You had Janes, the hulking, 275-pound fullback in a lineman's body. (He was actually bigger than 270-pound Rob Riti.) When Gary Pinkel took over and Mizzou fans began a decade-long obsession over the offense's missing fullback, it was Rhino Ron they were picturing. Not every fullback is Ron Janes, but every fullback should be.

And you had Blackwell, the physical freak and eventual tragic story. At 6'3, 235 pounds and easily faster than Olivo, Blackwell was the homerun hitter, the person who did more than just punish you for following the option outside. A "fullback," he averaged 6.9 yards per carry and scored 12 times in 1996-97. His 67-yard touchdown led off the scoring in the wild fourth quarter of an eventual homecoming win over Texas in 1997. (His line for that game: 4 carries, 85 yards. He had a lot of games like that.) And with a tortured childhood, his was the ultimate redemption tale, at least until a tragic final act.

There was such personality among this group, but the backfield wouldn't have been as celebrated without its timeliness. If Mizzou went 7-5 in 2013, it would not be celebrated; but in 1997, after 13 consecutive losing seasons? Jones, Olivo, West, Blackwell, and Janes were the program's saviors. They were very, very good at what they did, but they also helped to rescue a program from anonymity. This proud football program, one that had invented modern option football in the 1940s, became a national power in the 1960s, became the most terrifying underdog of the 1970s, and produced so many strong quarterbacks (from Paul Christman to Phil Bradley) and running backs (from Mel West to James Wilder) had become a football wasteland on Omniturf. And for all of his flaws, Larry Smith reminded Missouri fans of what it was like to believe and compete and win. (This eventually became his downfall, really.) On its accomplishments alone, this backfield was probably worthy of the top 100 on this list. But when you add to it the symbolism, the pure gratitude Mizzou fans had for it at the time, it reaches Top 75.

Todd Warshaw / Allsport
Tim Umphrey / Allsport
Elsa Hasch / Allsport


Corby Jones, however, gets his own spot on that list because of one game. Everything the Mizzou backfield did over four years, Jones did in one afternoon and early evening at Faurot Field. The stats -- 12-for-20 passing for 233 yards, three touchdowns and a pick; 12 carries for 60 yards and a touchdown -- are impressive but don't do justice what #7 did, both to Nebraska and for Mizzou fans.

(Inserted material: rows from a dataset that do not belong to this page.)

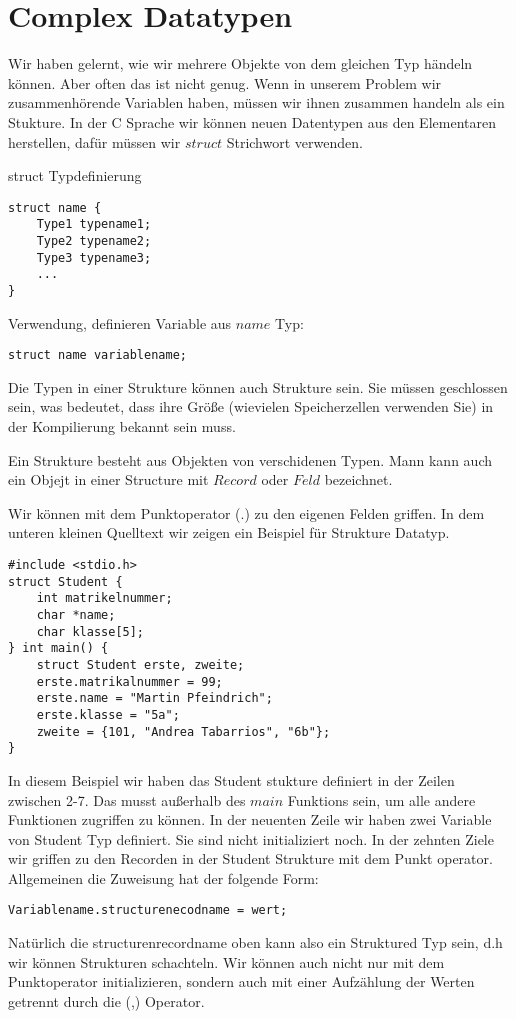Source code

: \section{Complex Datatypen}
Wir haben gelernt, wie wir mehrere Objekte von dem gleichen Typ händeln
können. Aber often das ist nicht genug. Wenn in unserem Problem
wir zusammenhörende Variablen haben, müssen wir ihnen zusammen handeln
als ein Stukture. In der C Sprache wir können neuen Datentypen aus
den Elementaren herstellen, dafür müssen wir $struct$ Strichwort
verwenden.
\begin{myalertblock}{struct Typdefinierung}
\begin{lstlisting}
struct name {
    Type1 typename1;
    Type2 typename2;
    Type3 typename3;
    ...
}
\end {lstlisting}
\vspace{-0.4cm}
Verwendung, definieren Variable aus $name$ Typ:
\begin{lstlisting}
struct name variablename;
\end{lstlisting}
\vspace{-0.4cm} 
Die Typen in einer Strukture können auch Strukture sein.
Sie müssen geschlossen sein, was bedeutet, dass ihre Größe
(wievielen Speicherzellen verwenden Sie) in der Kompilierung
bekannt sein muss.
\end{myalertblock}
Ein Strukture besteht aus Objekten von verschidenen Typen. 
Mann kann auch ein Objejt in einer Structure mit $Record$ 
oder $Feld$ bezeichnet.

Wir können mit dem Punktoperator (.) zu den eigenen Felden
griffen. In dem unteren kleinen Quelltext wir zeigen ein Beispiel
für Strukture Datatyp.
\begin{lstlisting}
#include <stdio.h>
struct Student {
    int matrikelnummer;
    char *name;
    char klasse[5];
} int main() {
    struct Student erste, zweite;
    erste.matrikalnummer = 99;
    erste.name = "Martin Pfeindrich";
    erste.klasse = "5a";
    zweite = {101, "Andrea Tabarrios", "6b"};
}
\end{lstlisting}
In diesem Beispiel wir haben das Student stukture definiert in der Zeilen zwischen 2-7.
Das musst außerhalb des $main$ Funktions sein, um alle andere Funktionen zugriffen zu können.
In der neuenten Zeile wir haben zwei Variable von Student Typ definiert. Sie sind 
nicht initializiert noch. In der zehnten Ziele wir griffen zu den Recorden in der
Student Strukture mit dem Punkt operator. Allgemeinen die Zuweisung hat der folgende Form:
\begin{lstlisting}
Variablename.structurenecodname = wert;
\end{lstlisting}
Natürlich die structurenrecordname oben kann also ein Struktured Typ sein, d.h wir können
Strukturen schachteln. Wir können auch nicht nur mit dem Punktoperator initializieren, sondern
auch mit einer Aufzählung der Werten getrennt durch die (,) Operator.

You want hope and guts and belief and everything Mizzou had been missing for so long? Watch Jones evade pass rusher after pass rusher. Watch him execute the option fake to perfection and find Eddie Brooks (three catches, 64 yards, and the most thrilling touchdown I had witnessed at that point in my life) wide open. Goodness ... watch him escape the pocket and dive backwards into the end zone, head first, into the end zone.

There is a certain shade, a certain level of dimness associated with when afternoon turns to evening. The sun is still providing light, but it's getting erased by the horizon. If you're at a football game, one with that 2:30 p.m. kickoff, then this time usually hits right around the midpoint of the third quarter, especially by early November. The stadium lights slowly start to overtake the natural light, and the viewing experience is, for just a few minutes, perfect.

Sixteen years later, I associate this time of day with Corby's dive. My eyes well up a little bit like Larry Smith's did. On that play, and in that game, Corby was fearless, nearly flawless, and, it seemed at the time, impossibly athletic. He was going to lead Missouri over Nebraska, he was going to win a Heisman one day, he was going to bring Missouri to the promised land.

It wasn't enough, of course, but that almost doesn't even matter. As I've said before, in the absence of the ultimate victory, we are left searching for moments. For 60 minutes against the No. 1 team in the country, a burgeoning dynasty that was, with some ridiculous luck in the north endzone, on its way toward claiming its third national title in four years, Corby Jones was just awesome in every way an option quarterback can be awesome.